Wednesday, April 17, 2013

why i don't wait well...

the best use of our gifts is never what we imagined.
:: priscilla shirer ::

i don't like waiting. 
i like movement.  
i don't like stopping.
i like to make progress.

and so i sit {uncomfortably} still and let these words knead and shape my heart...making it into something different...

cease striving and know that i am God...  {psalm 46:10}

those who wait for the Lord will gain new strength... {isaiah 40:31}

be strong and take heart and wait upon the lord... {psalm 27:14}

sometimes it takes more strength to wait long than to work hard...know what i mean?  
i think it has something to do with this awful tendency i have to control everything and keep it on my own terms.

this week i wanted to work but God wanted me to wait.  

joey and i have some precious friends that ministered to us early in our marriage.  one of the things they always say of God is this - He's seldom early...but never late.

i always remember their words but i have to keep relearning that lesson.

i saw saturday circled on my calendar.  i have a speaking engagement that day.  i am usually much farther along in the process of preparing a message than i am this time around...but things have been particularly busy around our house lately.

yesterday i literally fell to my knees and spent several minutes pleading and crying and asking God to please move me forward in this process.  please give me direction and focus as i sit down to work on this thing.

what followed was what felt like 2 hours of disorganized nothing.  wasted time.  forward movement equal to about two inches when i felt as though i needed 2 miles.

i was discouraged and uncomfortable and probably pretty difficult to be around {just ask my husband}.  that's how i respond to waiting...not well.

last night i went to bed early and instead of a long diatribe i simply whispered these words to God - i trust you.

i think i know why waiting takes more out of me than working...  
i try to work through the wait. 
   that's where my faith grows small and fragile.
i should trust through the wait.
   that's what big, strong faith looks like.
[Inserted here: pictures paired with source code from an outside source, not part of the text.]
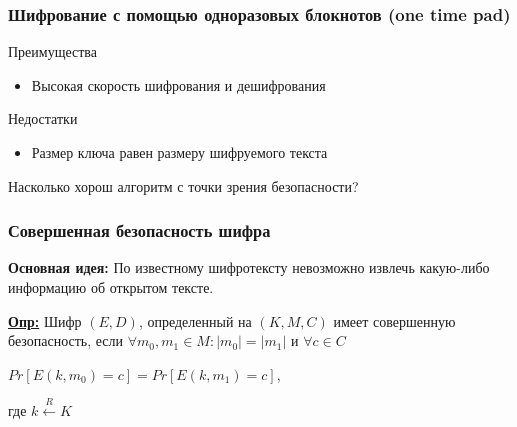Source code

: \documentclass{beamer}
\newcommand{\longdef}[1]{{\textbf{\underline{Опр:}} #1}}
\begin{document}
\begin{frame}
  \frametitle{Шифрование с помощью одноразовых блокнотов (one time pad)}

  \begin{block} {Преимущества}
    \begin{itemize}
      \item{Высокая скорость шифрования и дешифрования}
    \end{itemize}
  \end{block}

  \begin{block} {Недостатки}
    \begin{itemize}
      \item{Размер ключа равен размеру шифруемого текста}
    \end{itemize}
  \end{block}

  \vspace{2 em}
  Насколько хорош алгоритм с точки зрения безопасности?

\end{frame}


\begin{frame}
  \frametitle{Совершенная безопасность шифра}

  \textbf{Основная идея:} По известному шифротексту невозможно извлечь какую-либо информацию об открытом тексте.
  \vspace{2em}

  \longdef{Шифр $(E,D)$, определенный на $(K,M,C)$ имеет совершенную безопасность, если \newline
    $\forall m_{0},m_{1} \in M:  |m_{0}| = |m_{1}|$ и $\forall c \in C$
      \begin{center} $Pr[E(k,m_{0}) = c] = Pr[E(k,m_{1}) = c]$, \end{center}
      где $k \stackrel{R}{\longleftarrow}K$}


\end{frame}
\end{document}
instead of accepting God's nudging that now is not the time for you to do that or this is not the direction i want you to go with that...i just keep spinning my wheels figuring that if God is not going to get things moving i am going to have to get extra busy to make it happen.  it's a slippery slope when we try to 'help God out'.  {just ask sarah about that whole incident with hagar.}

last night i finally submitted.  i'm not good at submission {again - ask my poor husband}.

this morning i: 
  opened an encouraging email that gave me direction about my strength as a speaker.
  received affirming words from a wise friend who reminded me to 'speak from the overflow of your heart'.
  had these words - which literally brought me to tears in their validation - delivered to my inbox.
  and was provided a perfect example of what i am called to do by watching one of my own favorite speakers do her thing.
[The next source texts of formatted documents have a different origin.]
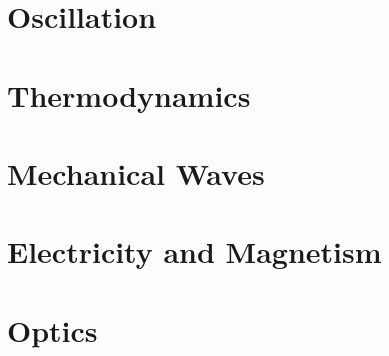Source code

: \documentclass[english,twoside]{labmanual} %
\begin{document}
\part{Oscillation}




%
%
%

\part{Thermodynamics}


%


%
%

\part{Mechanical Waves}




\part{Electricity and Magnetism}


%










\part{Optics}








\end{document}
carrying each of these things in my heart, i got into my minivan and drove to the grocery store.  during the 15 minute drive my message for this weekend was written and ready...without ever having placed my fingers on the keyboard.  

seldom early - never late.


what i released from my hands last night God picked right up into his.  
what i had spent hours, days, weeks ruminating over he took and transformed within a matter of minutes and presented it back to me...and it was perfect.

when will i learn that all the hard work i put into my calling is futile if i have not first been still long enough to wait on the one who has called me?